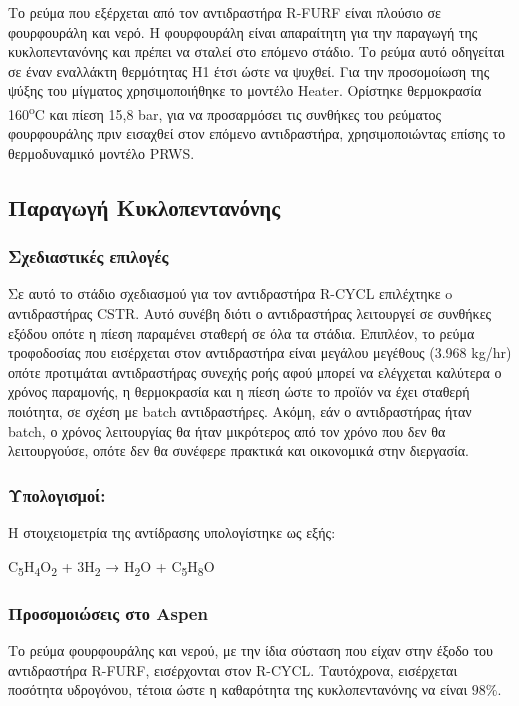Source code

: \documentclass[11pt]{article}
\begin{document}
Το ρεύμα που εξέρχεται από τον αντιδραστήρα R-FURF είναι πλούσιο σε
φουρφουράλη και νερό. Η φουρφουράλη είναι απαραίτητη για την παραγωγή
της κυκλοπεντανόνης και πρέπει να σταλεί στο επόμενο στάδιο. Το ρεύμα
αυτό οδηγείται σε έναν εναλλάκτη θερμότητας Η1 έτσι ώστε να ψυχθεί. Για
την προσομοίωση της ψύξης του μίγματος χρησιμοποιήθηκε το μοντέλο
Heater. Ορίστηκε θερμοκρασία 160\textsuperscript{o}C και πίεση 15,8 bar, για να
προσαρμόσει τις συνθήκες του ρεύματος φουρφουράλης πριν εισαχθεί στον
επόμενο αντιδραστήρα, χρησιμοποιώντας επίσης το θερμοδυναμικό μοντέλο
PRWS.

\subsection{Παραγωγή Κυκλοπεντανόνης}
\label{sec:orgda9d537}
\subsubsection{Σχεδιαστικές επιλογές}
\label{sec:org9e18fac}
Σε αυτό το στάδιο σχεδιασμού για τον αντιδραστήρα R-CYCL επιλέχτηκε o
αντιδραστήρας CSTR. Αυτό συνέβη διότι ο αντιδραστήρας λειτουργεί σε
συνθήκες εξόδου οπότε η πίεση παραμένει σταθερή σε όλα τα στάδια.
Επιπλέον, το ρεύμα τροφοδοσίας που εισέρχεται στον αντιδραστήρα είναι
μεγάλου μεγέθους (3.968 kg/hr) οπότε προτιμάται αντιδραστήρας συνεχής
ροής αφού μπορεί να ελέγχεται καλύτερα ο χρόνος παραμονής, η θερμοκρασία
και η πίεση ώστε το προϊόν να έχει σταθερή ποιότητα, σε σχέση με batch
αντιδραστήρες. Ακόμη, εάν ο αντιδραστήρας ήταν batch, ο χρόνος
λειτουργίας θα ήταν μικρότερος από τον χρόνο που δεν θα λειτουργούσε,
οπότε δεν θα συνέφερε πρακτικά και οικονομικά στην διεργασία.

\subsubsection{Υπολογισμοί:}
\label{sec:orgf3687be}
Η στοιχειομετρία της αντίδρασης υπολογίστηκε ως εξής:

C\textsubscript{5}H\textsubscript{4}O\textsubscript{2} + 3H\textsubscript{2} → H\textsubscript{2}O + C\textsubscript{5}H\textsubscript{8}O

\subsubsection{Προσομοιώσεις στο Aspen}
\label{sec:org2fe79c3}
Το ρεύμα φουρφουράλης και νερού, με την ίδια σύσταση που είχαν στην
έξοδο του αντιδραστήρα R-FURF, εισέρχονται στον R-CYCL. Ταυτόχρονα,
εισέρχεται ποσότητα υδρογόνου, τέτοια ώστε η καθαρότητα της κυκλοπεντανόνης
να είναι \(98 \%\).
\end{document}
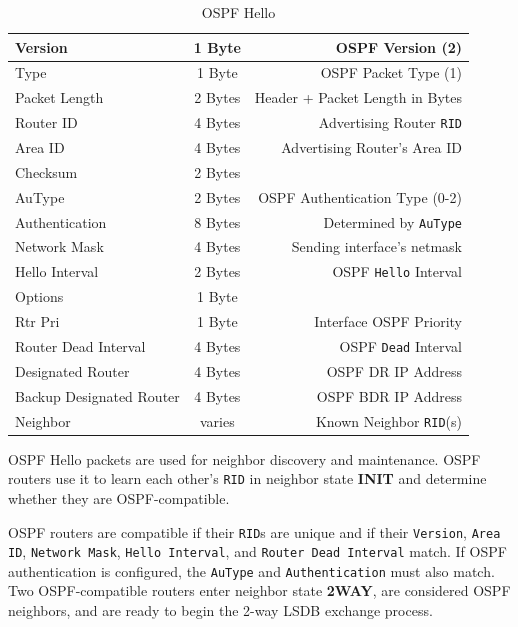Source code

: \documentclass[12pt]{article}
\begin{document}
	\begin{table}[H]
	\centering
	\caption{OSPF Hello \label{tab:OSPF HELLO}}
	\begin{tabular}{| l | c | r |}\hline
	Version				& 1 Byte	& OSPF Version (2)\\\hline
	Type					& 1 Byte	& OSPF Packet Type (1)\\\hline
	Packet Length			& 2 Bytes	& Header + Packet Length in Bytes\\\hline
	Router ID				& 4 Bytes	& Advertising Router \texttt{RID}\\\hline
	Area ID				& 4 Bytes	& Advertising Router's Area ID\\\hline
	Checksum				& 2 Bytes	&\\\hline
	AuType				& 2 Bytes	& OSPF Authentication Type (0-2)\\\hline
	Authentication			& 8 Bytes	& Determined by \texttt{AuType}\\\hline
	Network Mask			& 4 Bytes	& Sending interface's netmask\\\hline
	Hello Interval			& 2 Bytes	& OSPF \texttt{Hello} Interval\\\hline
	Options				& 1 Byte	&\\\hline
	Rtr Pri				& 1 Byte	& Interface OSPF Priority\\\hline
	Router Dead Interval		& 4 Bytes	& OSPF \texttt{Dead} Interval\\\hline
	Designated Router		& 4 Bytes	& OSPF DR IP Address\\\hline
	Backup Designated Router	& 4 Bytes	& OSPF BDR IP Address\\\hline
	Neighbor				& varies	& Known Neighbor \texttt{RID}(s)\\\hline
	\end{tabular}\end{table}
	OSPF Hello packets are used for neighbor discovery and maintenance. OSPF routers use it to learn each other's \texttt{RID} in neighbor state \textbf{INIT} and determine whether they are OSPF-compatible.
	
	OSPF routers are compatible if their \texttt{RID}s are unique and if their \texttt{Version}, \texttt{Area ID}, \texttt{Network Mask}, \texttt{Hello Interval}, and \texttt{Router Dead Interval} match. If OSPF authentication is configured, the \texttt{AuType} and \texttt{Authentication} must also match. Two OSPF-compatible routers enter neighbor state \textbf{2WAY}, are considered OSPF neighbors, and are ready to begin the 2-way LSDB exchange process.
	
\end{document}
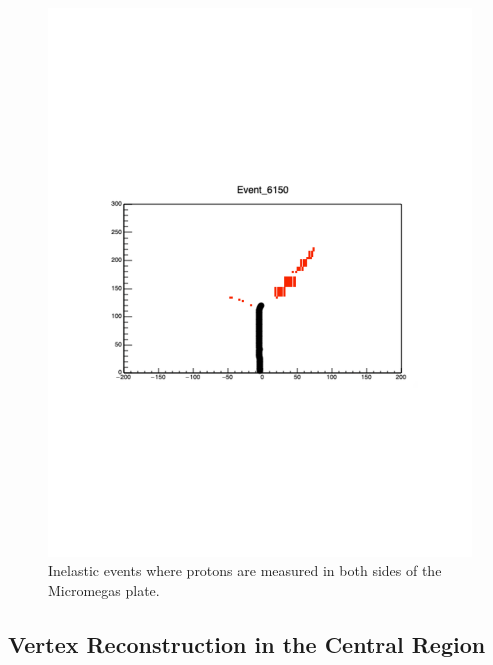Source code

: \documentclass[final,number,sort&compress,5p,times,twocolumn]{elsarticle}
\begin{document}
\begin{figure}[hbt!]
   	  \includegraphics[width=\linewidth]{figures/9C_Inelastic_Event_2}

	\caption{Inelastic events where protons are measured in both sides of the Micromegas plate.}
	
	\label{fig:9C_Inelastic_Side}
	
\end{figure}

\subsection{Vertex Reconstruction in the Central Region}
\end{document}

● **TASK TO CARRY OUT**:
When a line in the material above holds the word "begin", copy that line.

● **FINAL ANSWER**:
\begin{document}
\begin{document}
	\begin{table}[H]
	\begin{tabular}{| l | c | r |}\hline
	OSPF routers are compatible if their \texttt{RID}s are unique and if their \texttt{Version}, \texttt{Area ID}, \texttt{Network Mask}, \texttt{Hello Interval}, and \texttt{Router Dead Interval} match. If OSPF authentication is configured, the \texttt{AuType} and \texttt{Authentication} must also match. Two OSPF-compatible routers enter neighbor state \textbf{2WAY}, are considered OSPF neighbors, and are ready to begin the 2-way LSDB exchange process.
\begin{document}
\begin{figure}[hbt!]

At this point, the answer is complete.